Eğer ben şu an Faktöring işi yapıyorsam ve aylık dolar bazında yüzde 1 kazanıyorsam (yıllık bileşik getiri yüzde 12’den fazladır) bu durumda benim alternatif getirimdir. Eğer ben eroin ticareti yapıyorsam aylık dolar bazında yüzde 50 kazanıyorsam “iskonto” oranını yazarken  “i” dediğimiz iskonto oranı yüzde 60’ın üzerine çıkar. Eğer ben gariban bir vatandaş olarak sadece bankanın bana verdiği aylık yüzde 0.20’lik dolar getirisinden başka şekilde değerlendiremiyorsam benim iskonto oranın çok düşük olacaktır.

DOLAYISIYLA herkese göre “i” farklılık gösterir. Bu yüzden tavuğun fiyatı herkese göre değişir. SATAN ile ALANIN arasındaki oluşan fiyat ise, satan ile alanın alternatif getirileridir. SATAN kişinin iskonto oranı yüzde 1 iken ALAN kişinin iskonto oranı yüzde 1 veya altına geliyorsa alım satım gerçekleşecektir.

Buradan hareketle evladiyelik kağıtlar için yapılacak şey şudur. Her yıl istisnasız karının yüzde 80-90’ını dağıtan şirket altın yumurtlayan tavuk durumdadır. Bir tane hisse başına düşen kar payını yukarıdaki formülde (1500-100) yazan yere koyarsanız, ve her yıl aynı kârı dağıtacağını varsayıp, örneğin en azından yüzde 20 ile iskonto ederseniz (bugünkü şartlarda kabaca bir oran olarak verdim ama herkese göre bu oran değişecektir) en sonunda da 10 yıl sonra bu hisseyi kaçtan satabileceğinize ilişkin bir de varsayım yapar ve formülü uygularsanız almak istediğiniz hissenin olması gereken fiyatınıbulursunuz. Eğer çıkan fiyat piyasa fiyatından düşükse, demek ki piyasa gelecekteki karlara fazla güvenemiyor veya sizden daha düşük kar bekliyordur. hemen almak lazım, eğer yüksek ise, demek ki piyasa daha yüksek kar bekliyordur ve hisseyi daha az riskli buluyordur.
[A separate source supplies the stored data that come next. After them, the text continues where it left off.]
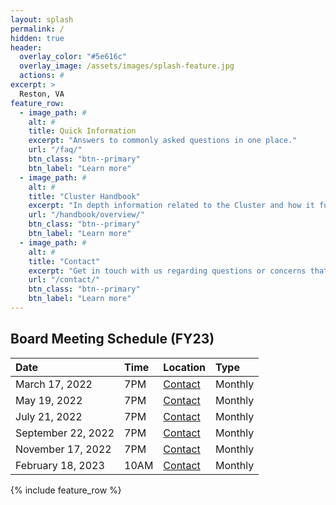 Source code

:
 ```yaml
---
layout: splash
permalink: /
hidden: true
header:
  overlay_color: "#5e616c"
  overlay_image: /assets/images/splash-feature.jpg
  actions: #
excerpt: >
  Reston, VA
feature_row:
  - image_path: #
    alt: #
    title: Quick Information
    excerpt: "Answers to commonly asked questions in one place."
    url: "/faq/"
    btn_class: "btn--primary"
    btn_label: "Learn more"
  - image_path: #
    alt: #
    title: "Cluster Handbook"
    excerpt: "In depth information related to the Cluster and how it functions."
    url: "/handbook/overview/"
    btn_class: "btn--primary"
    btn_label: "Learn more"
  - image_path: #
    alt: #
    title: "Contact"
    excerpt: "Get in touch with us regarding questions or concerns that aren't covered on this site."
    url: "/contact/"
    btn_class: "btn--primary"
    btn_label: "Learn more"      
---
```


## Board Meeting Schedule (FY23)

| Date                | Time   | Location          | Type
|:--------------------|:-------|:------------------|:-------
| March 17, 2022      | 7PM    | [Contact](https://soapstonerestonhoa.github.io/contact/) | Monthly
| May 19, 2022        | 7PM    | [Contact](https://soapstonerestonhoa.github.io/contact/) | Monthly
| July 21, 2022       | 7PM    | [Contact](https://soapstonerestonhoa.github.io/contact/) | Monthly
| September 22, 2022  | 7PM    | [Contact](https://soapstonerestonhoa.github.io/contact/) | Monthly
| November 17, 2022   | 7PM    | [Contact](https://soapstonerestonhoa.github.io/contact/) | Monthly
| February 18, 2023   | 10AM   | [Contact](https://soapstonerestonhoa.github.io/contact/) | Monthly

{% include feature_row %}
Bu konuyu örnekleriyle bir webinar yaparak calıyayında excel’deki hesaplamalar ile sizlere göstereceğim… O zaman kafanıza takılan soruları da sorabilirsiniz…,

ENdekse dönelim…

Endeks şu an 62.500’ü de aşağı kırdı ve devam ediyor. Dolayısıyla 58-60 bin aralığına kadar sürebilecek gerilemeye karşı dikatli olunmalı. Şu an alım yapmak yerine 65 bin yukarı kırılınca alım yapmak daha az risklidir. Kısa vadeli düşünenler için ise, ortam uygun olduğunda ve gerilemenin bittiğini düşündüğümde yine kağıt bazında alım önereceğim…

Bugün başka yorum vermeyeceğim. Sağlıcakla kalınız… WEBINAR saatini ve gününü gelecek haftaki yorumöalrımda bulabilirsiniz…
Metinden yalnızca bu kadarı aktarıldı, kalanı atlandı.